Five days into the Sixth Annual Montclair Film Festival I’ve seen four of the 150 movies that are being screened. I’ve fallen off the pace I set last year when I watched 11 in 10 days. Sometimes life gets in the way. But what I’ve seen has been pretty impressive. I can recommend all of these.
For the third time in five years, the festival opened with an inspirational documentary, Step. The title refers to a kind of rhythmic stomping, chanting group dance which is most popular in predominately African-American schools. The movie follows members of the step team at a Baltimore charter school, the Baltimore Leadership School for Young Women. While the film follows the team through to a regional competition in Bowie, Md., the inspiration comes more from their experience at the school. The three team members which the documentary follows are girls with at least one caring parent, but with no resources to speak of. One of them, in telling us how her mother has always taken care of her, comments that they were homeless for a little while and she didn’t even know it. 2016, when the movie is filmed, is the first graduating class at the school. One hundred percent of these girls went on to college. One of the subjects of the film achieved her dream of a full scholarship to Johns Hopkins. Another got into some sort of college with a 1.0 GPA. Talk about a great guidance counselor. It also makes for a great movie. And, as was the case last year when Life, Animated opened the festival, some 1,500 people filled the Wellmont Theater to watch a documentary.
Ever heard of Dolores Huerta? Me neither. But Angela Davis and Gloria Steinem and Robert Kennedy knew all about her. As does Barack Obama, who in awarding her the Presidential Medal of Freedom, admitted stealing the slogan “Yes, We Can” from Huerta. She was the co-founder with Cesar Chavez of the United Farm Workers and a primary organizer of the successful 10-year-long grape boycott that ended with growers signing the first contracts with UFW. She also fought against the use of DDT and police brutality. She was a feminist more in her actions than in her words. She married and divorced two husbands and had 11 kids, some from a later relationship with Cesar Chavez’ brother Richard. A better role model than a mother, many of her kids are interviewed in this film. They acknowledge that mom wasn’t around as much as they would have liked, but seem proud of her and some have continued her work. All 11 kids rallied to her bedside when she was hospitalized for a good period of time after being beaten by a coward with a badge and a billy club. Dolores herself is still going strong at 86. She was in Montclair for the first screening, unfortunately for me I went to the second screening. So why haven’t so many of us heard of her? The simple answer is because she is a woman, but there are other problems in our society that help answer that question. The Texas Board of Education banned her inclusion in the social studies curriculum. And in Arizona they went one step further when Governor Jan Brewer signed a bill into law banning the teaching of ethnic studies in Arizona schools. How ignorant is that? Brewer should be forced to watch this excellent documentary because she obviously is lacking some education.

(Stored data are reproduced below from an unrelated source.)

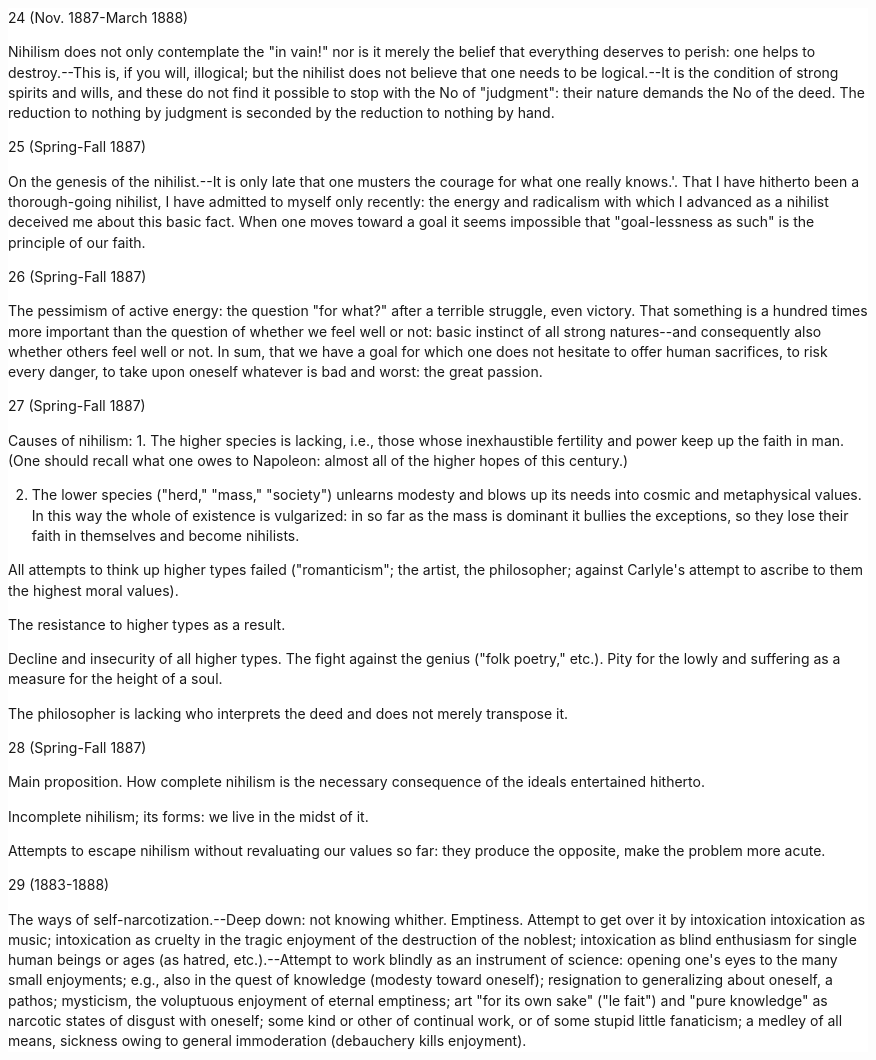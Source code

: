 24 (Nov. 1887-March 1888)

Nihilism does not only contemplate the "in vain!" nor is it merely the belief that everything deserves to perish: one helps to destroy.--This is, if you will, illogical; but the nihilist does not believe that one needs to be logical.--It is the condition of strong spirits and wills, and these do not find it possible to stop with the No of "judgment": their nature demands the No of the deed. The reduction to nothing by judgment is seconded by the reduction to nothing by hand.

25 (Spring-Fall 1887)

On the genesis of the nihilist.--It is only late that one musters the courage for what one really knows.'. That I have hitherto been a thorough-going nihilist, I have admitted to myself only recently: the energy and radicalism with which I advanced as a nihilist deceived me about this basic fact. When one moves toward a goal it seems impossible that "goal-lessness as such" is the principle of our faith.

26 (Spring-Fall 1887)

The pessimism of active energy: the question "for what?" after a terrible struggle, even victory. That something is a hundred times more important than the question of whether we feel well or not: basic instinct of all strong natures--and consequently also whether others feel well or not. In sum, that we have a goal for which one does not hesitate to offer human sacrifices, to risk every danger, to take upon oneself whatever is bad and worst: the great passion.

27 (Spring-Fall 1887)

Causes of nihilism: 1. The higher species is lacking, i.e., those whose inexhaustible fertility and power keep up the faith in man. (One should recall what one owes to Napoleon: almost all of the higher hopes of this century.)

2. The lower species ("herd," "mass," "society") unlearns modesty and blows up its needs into cosmic and metaphysical values. In this way the whole of existence is vulgarized: in so far as the mass is dominant it bullies the exceptions, so they lose their faith in themselves and become nihilists.

All attempts to think up higher types failed ("romanticism"; the artist, the philosopher; against Carlyle's attempt to ascribe to them the highest moral values).

The resistance to higher types as a result.

Decline and insecurity of all higher types. The fight against the genius ("folk poetry," etc.). Pity for the lowly and suffering as a measure for the height of a soul.

The philosopher is lacking who interprets the deed and does not merely transpose it.

28 (Spring-Fall 1887)

Main proposition. How complete nihilism is the necessary consequence of the ideals entertained hitherto.

Incomplete nihilism; its forms: we live in the midst of it.

Attempts to escape nihilism without revaluating our values so far: they produce the opposite, make the problem more acute.

29 (1883-1888)

The ways of self-narcotization.--Deep down: not knowing whither. Emptiness. Attempt to get over it by intoxication intoxication as music; intoxication as cruelty in the tragic enjoyment of the destruction of the noblest; intoxication as blind enthusiasm for single human beings or ages (as hatred, etc.).--Attempt to work blindly as an instrument of science: opening one's eyes to the many small enjoyments; e.g., also in the quest of knowledge (modesty toward oneself); resignation to generalizing about oneself, a pathos; mysticism, the voluptuous enjoyment of eternal emptiness; art "for its own sake" ("le fait") and "pure knowledge" as narcotic states of disgust with oneself; some kind or other of continual work, or of some stupid little fanaticism; a medley of all means, sickness owing to general immoderation (debauchery kills enjoyment).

Nothing about the movie Paradise has anything to do with any vision of paradise that I’m aware of. This sub-titled Russian film is set in Nazi Germany at the end of World War II. A Russian princess and a German nobleman who had a fling in Italy in the early 30’s find each other a decade later in a German prison camp. He’s a cold-as-ice concentration camp inspector for the Nazi ruling party and she has been imprisoned for hiding two Jewish children. The movie is in black and white. Because grim doesn’t come in color. How many ways are there to despair? This film covers most of them. There is one major act of humanity that at least offers some hope in not quite paradise. The movie title Paradise comes from a Nazi vision of such. Having said all that, this is a brilliantly scripted and engrossing movie. It’s just not always that easy to watch. The movie is part of the competition for audience choice awards. I gave it a four out of five.
Brave New Jersey
What’s the first thing you think of when you think of New Jersey? Bravery, right? It’s a part of our heritage which is explored in this fictional movie about how the rural Central Jersey town of Lullaby responded to Orson Welles’ “War of the Worlds” radio broadcast in 1938. One of Lullaby’s brave residents jumped in his truck and crashed it into a tree. Another took off in the family car, without the family. And the town minister saw the light after whacking himself n the head with a collection plate. On this night when the good folks of Lullaby thought it might in fact be their last, a marriage and an engagement fell by the wayside. And a new couple or two discovered each other in the darkness. Brave New Jersey mixes fact and fiction, just like Orson Welles himself. This is the funniest movie I’ve seen about Central Jersey since “Clerks.” You don’t have to be from New Jersey to enjoy this one. Fun for everyone.
Earlier I noted how impressed I was that 1,500 people showed up for a documentary on opening night. The third screening of Brave New Jersey was on a Tuesday at 11:30 a.m. And the largest theater at the Bellevue Cinema was full.